Le problème fondamental reste, ainsi que nous l’avons écrit dans d’autres articles, qu’un cycle historique de la social-démocratie a touché à sa fin. Les formations qui en sont héritières sont impuissantes même à mettre en place des politiques social-libérales face à un capitalisme européen lancé toujours plus vite sur la voie des contre-réformes et toujours moins compatible avec la démocratie, l’universalisation des droits sociaux fondamentaux ainsi qu’avec le maintien de la vie sur Terre. Quoi qu’il en soit, le débat portant sur des coupes budgétaires de 5,5 milliards d’euros ainsi que sur la privatisation de Bankia et de BMN [Banco Mare Nostrum] exigés par Bruxelles est déjà ouvert et constituera le premier test que le PSOE devra affronter.
A cela s’ajoutera rapidement le soutien aux mesures que Rajoy demandera face à la revendication de la majorité de la société catalane de la tenue d’un référendum sur l’indépendance. Suite à la rupture presque complète avec le PSC, la direction du PSOE, quelle qu’elle soit, résistera désormais avec difficulté à l’obligation de serrer les rangs au nom d’un «national-constitutionnalisme» dont on ne peut attendre plus que quelques promesses de révision du système de financement des communautés autonomes, du fait que les trois partis du régime ne semblent pas disposés à ouvrir la boîte de Pandore d’une réforme constitutionnelle.
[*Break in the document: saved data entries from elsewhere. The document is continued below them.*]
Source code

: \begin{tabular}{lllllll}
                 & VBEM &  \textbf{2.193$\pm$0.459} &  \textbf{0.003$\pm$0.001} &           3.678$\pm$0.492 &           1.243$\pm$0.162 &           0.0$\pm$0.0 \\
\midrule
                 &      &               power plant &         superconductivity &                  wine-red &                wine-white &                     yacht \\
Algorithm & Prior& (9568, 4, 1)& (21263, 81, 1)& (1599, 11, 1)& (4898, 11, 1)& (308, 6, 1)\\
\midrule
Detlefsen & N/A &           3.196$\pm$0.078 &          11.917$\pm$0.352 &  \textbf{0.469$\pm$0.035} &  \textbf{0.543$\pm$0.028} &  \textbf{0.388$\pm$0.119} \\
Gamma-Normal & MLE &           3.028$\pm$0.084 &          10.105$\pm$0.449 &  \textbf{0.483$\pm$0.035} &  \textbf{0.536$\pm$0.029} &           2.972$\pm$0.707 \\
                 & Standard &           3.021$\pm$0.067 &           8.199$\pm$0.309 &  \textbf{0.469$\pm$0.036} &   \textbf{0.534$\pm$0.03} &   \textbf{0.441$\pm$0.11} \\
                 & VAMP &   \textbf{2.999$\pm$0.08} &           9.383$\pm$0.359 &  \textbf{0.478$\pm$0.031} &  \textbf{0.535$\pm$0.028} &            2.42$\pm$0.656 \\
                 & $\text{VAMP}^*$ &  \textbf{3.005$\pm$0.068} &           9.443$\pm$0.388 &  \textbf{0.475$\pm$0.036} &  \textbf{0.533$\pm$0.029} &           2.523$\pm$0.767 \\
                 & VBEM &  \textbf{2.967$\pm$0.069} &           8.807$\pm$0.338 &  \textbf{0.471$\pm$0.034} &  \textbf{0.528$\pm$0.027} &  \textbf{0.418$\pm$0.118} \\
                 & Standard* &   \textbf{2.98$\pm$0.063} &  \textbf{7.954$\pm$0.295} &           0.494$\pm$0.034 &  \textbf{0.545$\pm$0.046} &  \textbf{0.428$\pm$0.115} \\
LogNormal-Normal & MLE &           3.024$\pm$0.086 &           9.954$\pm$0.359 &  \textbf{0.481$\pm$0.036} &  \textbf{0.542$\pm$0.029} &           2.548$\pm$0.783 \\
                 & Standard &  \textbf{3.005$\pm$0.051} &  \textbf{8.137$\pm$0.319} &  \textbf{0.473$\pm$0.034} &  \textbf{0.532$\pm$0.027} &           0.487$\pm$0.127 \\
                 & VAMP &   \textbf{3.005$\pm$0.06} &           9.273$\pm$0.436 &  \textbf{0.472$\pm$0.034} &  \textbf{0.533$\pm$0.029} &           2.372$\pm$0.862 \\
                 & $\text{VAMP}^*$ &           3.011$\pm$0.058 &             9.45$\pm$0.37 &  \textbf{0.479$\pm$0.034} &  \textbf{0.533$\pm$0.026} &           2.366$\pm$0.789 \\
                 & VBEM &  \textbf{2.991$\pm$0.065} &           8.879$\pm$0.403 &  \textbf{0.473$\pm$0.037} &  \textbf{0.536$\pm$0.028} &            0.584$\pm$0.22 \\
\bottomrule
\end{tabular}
Le défi devant lequel se trouve Unidos Podemos est donc énorme. Il lui revient d’exercer une opposition parlementaire ainsi que de contribuer à l’ouverture d’un nouveau cycle de protestations qui semble s’annoncer. Deux tâches qui ne sont en rien incompatibles et qui devront s’articuler non seulement comme réactions mais également de manière active. Plus exactement, qu’elles soient accompagnées de propositions qui tendront à préfigurer une politique – ainsi qu’une forme d’action – alternative face à la «triple alliance» [PP, PSOE, Ciudadanos], pour reprendre le terme de Pablo Iglesias. Nous nous trouvons non seulement devant une crise de gouvernabilité mais, surtout, une crise de régime loin d’être résolue, à plus forte raison lorsque les discours de Rajoy réaffirment uniquement la poursuite de ce qui a été fait jusqu’ici et que l’alternance est désormais épuisée.
Par conséquent, le dilemme est désormais le suivant: continuité [avec l’austérité, l’autoritarisme, etc.] ou Changement, avec une majuscule, c’est-à-dire une rupture démocratique. Tant que ce dilemme n’aura pas été résolu, restera l’hypothèse que quelqu’un «d’en haut» rappelle la formule d’un conservateur connu, Edmund Burke: «un Etat sans moyens pour réaliser des changements quelconques, manque également de moyens pour se maintenir». Dès lors, des réponses prétendument «de régénération» se présenteront auxquelles il faudra également répondre et qu’il faudra dépasser. (Article publié le 29 octobre 2016 sur le site VientoSur.info, traduction A l’Encontre)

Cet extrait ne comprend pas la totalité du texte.